▶ **EXTRACTED INFORMATION**:
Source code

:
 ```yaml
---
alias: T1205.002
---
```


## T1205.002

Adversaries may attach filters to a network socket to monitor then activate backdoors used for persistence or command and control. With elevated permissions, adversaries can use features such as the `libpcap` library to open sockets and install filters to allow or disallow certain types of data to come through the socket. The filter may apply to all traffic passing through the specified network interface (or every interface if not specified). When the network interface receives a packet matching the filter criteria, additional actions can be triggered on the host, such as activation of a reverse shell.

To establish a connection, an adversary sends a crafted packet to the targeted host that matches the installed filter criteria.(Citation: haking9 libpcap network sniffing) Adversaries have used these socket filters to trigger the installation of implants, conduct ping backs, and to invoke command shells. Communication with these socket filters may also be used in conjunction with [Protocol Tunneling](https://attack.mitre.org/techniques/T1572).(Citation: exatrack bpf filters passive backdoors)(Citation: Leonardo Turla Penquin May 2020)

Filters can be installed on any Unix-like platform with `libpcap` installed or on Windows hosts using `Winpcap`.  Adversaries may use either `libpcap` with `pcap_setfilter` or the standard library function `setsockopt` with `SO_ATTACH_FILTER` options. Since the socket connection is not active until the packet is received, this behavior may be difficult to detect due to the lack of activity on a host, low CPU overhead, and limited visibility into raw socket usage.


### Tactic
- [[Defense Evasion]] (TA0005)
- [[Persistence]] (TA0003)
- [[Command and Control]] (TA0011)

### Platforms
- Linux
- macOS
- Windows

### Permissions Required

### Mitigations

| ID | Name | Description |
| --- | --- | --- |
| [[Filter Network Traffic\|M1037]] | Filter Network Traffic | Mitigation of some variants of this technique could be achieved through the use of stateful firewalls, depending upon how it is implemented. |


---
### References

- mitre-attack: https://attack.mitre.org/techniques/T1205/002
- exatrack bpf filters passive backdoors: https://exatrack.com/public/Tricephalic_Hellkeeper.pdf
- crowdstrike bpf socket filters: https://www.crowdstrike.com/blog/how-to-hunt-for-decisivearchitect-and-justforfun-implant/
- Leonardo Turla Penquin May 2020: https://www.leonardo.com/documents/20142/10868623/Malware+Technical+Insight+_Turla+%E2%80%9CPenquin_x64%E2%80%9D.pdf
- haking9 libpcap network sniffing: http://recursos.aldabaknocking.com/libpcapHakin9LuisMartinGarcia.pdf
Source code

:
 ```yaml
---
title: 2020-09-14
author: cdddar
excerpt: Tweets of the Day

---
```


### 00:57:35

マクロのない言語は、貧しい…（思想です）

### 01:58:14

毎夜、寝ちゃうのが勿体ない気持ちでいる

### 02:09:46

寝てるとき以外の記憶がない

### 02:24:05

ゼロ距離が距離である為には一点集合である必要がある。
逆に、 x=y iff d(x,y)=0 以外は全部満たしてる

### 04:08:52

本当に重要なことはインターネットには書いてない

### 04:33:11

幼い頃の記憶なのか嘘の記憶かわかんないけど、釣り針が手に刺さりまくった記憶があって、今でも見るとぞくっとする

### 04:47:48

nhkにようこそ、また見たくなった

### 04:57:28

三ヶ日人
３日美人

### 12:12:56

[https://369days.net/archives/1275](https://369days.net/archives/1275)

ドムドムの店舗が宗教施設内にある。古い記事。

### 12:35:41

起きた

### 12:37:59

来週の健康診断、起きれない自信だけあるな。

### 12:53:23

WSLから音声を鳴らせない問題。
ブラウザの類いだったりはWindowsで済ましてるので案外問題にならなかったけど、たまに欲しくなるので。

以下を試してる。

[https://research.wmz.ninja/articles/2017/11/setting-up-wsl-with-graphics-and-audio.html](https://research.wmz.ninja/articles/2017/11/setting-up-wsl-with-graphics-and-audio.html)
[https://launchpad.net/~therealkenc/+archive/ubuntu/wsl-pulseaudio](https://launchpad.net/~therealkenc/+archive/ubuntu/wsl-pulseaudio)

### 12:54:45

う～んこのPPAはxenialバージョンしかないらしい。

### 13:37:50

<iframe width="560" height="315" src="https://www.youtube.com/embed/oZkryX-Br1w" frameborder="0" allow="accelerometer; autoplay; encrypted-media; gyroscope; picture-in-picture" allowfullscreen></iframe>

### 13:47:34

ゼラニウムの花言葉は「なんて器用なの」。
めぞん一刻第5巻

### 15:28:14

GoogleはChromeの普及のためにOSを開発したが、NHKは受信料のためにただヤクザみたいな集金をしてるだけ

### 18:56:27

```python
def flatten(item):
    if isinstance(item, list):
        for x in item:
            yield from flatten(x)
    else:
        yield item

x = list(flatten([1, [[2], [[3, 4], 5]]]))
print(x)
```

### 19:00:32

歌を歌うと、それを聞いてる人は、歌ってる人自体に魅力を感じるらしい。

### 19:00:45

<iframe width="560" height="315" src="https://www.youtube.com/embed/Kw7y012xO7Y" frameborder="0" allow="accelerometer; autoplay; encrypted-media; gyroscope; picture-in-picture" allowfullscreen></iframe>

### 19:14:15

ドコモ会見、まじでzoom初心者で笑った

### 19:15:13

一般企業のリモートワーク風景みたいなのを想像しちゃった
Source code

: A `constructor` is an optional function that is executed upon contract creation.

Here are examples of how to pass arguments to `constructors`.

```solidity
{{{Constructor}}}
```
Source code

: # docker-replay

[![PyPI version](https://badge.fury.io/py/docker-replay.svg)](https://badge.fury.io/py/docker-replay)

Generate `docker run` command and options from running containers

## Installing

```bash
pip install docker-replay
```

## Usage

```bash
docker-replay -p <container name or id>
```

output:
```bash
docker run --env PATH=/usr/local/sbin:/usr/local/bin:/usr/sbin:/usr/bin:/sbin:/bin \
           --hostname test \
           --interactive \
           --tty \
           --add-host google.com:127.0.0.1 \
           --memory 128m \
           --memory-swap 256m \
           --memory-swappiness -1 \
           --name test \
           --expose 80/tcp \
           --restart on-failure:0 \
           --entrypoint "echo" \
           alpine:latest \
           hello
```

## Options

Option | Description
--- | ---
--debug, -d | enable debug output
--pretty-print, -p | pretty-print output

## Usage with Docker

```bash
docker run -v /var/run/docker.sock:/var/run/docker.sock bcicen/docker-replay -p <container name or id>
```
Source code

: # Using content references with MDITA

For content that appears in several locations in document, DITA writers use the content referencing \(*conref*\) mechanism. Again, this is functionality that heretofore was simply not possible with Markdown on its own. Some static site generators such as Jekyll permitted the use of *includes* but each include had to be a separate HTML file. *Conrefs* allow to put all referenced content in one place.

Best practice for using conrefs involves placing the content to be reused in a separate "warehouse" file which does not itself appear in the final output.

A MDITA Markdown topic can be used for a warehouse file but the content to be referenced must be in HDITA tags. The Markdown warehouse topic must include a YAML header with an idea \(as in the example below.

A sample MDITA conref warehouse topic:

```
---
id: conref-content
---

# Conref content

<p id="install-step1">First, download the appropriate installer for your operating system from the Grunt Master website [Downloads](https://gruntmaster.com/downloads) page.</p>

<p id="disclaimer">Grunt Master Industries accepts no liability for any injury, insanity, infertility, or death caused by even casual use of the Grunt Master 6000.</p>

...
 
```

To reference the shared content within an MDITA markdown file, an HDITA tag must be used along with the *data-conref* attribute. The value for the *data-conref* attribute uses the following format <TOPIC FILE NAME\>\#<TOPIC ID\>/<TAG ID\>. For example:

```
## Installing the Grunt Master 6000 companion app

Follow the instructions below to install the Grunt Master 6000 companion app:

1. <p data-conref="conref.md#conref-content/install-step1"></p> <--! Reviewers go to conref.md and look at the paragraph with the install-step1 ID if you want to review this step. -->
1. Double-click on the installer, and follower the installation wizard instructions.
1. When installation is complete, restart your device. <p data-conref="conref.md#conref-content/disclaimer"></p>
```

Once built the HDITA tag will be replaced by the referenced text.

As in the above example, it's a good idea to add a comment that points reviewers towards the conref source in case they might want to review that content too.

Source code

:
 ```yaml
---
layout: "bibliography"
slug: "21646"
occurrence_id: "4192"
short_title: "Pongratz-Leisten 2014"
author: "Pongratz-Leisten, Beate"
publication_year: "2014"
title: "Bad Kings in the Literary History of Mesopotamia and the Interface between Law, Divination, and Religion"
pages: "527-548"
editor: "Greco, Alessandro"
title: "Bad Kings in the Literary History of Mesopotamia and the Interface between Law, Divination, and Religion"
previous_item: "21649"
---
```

▶ **WHAT IS NEEDED**: Please go through the material and return each line where the word "from" appears.

▶ **PROBLEM SOLUTION**:
            yield from flatten(x)
Generate `docker run` command and options from running containers
<p id="install-step1">First, download the appropriate installer for your operating system from the Grunt Master website [Downloads](https://gruntmaster.com/downloads) page.</p>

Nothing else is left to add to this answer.